The self-regulated recognition of human activities from time-series smartphone sensor data is a growing research area in smart and intelligent health care. Deep learning (DL) approaches have exhibited improvements over traditional machine learning (ML) models in various domains, including human activity recognition (HAR). Several issues are involved with traditional ML approaches; these include handcrafted feature extraction, which is a tedious and complex task involving expert domain knowledge, and the use of a separate dimensionality reduction module to overcome overfitting problems and hence provide model generalization. In this article, we propose a DL-based approach for activity recognition with smartphone sensor data, i.e., accelerometer and gyroscope data. Convolutional neural networks (CNNs), autoencoders (AEs), and long short-term memory (LSTM) possess complementary modeling capabilities, as CNNs are good at automatic feature extraction, AEs are used for dimensionality reduction and LSTMs are adept at temporal modeling. In this study, we take advantage of the complementarity of CNNs, AEs, and LSTMs by combining them into a unified architecture. We explore the proposed architecture, namely, “ConvAE-LSTM”, on four different standard public datasets (WISDM, UCI, PAMAP2, and OPPORTUNITY).

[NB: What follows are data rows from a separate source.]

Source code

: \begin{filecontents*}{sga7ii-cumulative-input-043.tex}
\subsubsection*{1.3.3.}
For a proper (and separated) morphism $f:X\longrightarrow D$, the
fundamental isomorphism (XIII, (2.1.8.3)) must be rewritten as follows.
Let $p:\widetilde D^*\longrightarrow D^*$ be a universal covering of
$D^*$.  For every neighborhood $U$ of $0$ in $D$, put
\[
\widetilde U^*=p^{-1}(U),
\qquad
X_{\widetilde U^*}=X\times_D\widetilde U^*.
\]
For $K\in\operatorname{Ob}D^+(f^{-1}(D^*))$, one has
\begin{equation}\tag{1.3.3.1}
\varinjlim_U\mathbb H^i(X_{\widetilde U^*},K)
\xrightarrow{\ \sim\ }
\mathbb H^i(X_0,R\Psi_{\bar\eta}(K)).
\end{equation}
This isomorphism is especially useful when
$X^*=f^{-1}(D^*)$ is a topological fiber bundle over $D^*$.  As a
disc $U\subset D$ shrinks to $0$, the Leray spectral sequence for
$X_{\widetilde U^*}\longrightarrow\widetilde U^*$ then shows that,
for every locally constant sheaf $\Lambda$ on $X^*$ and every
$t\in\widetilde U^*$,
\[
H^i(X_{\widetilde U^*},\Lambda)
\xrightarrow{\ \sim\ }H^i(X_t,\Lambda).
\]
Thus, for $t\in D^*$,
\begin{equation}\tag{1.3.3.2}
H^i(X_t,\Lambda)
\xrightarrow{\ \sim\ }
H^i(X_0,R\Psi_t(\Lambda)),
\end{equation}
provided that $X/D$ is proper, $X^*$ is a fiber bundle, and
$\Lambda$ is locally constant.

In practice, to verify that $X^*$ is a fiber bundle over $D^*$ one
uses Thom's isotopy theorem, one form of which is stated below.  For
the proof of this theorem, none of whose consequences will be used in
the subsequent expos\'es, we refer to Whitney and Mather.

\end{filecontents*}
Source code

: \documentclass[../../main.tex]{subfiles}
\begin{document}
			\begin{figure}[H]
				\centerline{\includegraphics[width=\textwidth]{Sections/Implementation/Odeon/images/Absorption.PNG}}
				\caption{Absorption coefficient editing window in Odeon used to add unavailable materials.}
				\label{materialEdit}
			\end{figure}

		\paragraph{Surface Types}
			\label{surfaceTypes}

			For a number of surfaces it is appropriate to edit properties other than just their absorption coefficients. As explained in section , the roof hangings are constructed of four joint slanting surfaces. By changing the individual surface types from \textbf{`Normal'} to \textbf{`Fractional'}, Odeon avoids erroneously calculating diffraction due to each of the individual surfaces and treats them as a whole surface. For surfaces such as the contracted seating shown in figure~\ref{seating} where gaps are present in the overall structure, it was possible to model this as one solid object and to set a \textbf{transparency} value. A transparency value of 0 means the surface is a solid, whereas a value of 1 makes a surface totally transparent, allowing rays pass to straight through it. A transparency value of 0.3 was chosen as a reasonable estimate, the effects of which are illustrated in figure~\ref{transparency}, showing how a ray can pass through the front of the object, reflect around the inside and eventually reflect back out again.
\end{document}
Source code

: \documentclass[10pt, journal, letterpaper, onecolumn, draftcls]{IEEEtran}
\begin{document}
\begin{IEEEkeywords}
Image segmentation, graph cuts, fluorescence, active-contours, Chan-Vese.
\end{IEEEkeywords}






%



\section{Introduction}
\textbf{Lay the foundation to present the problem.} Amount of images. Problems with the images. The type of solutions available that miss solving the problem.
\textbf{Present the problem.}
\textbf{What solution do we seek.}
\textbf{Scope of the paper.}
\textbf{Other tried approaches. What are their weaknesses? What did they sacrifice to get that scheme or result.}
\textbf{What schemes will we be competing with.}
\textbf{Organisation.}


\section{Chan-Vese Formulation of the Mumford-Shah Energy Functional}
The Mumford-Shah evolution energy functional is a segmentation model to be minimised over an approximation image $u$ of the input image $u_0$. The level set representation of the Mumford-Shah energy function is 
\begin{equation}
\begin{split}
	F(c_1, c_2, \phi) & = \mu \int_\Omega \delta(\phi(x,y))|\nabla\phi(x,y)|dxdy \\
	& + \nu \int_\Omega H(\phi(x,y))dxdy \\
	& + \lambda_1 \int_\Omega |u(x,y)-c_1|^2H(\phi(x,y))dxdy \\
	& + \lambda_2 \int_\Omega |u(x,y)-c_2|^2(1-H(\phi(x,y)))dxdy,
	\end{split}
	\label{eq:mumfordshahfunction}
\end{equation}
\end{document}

The experimental results indicate that our novel approach is practical and provides relative smartphone-based HAR solution performance improvements in terms of computational time, accuracy, F1-score, precision, and recall over existing state-of-the-art methods.

Highlights

  • Human activity recognition (HAR) has been a popular research area for several decades due to its wide applications in smart health care, ambient assisted living, disease prediction, video surveillance, remote health care and so on [1], [2]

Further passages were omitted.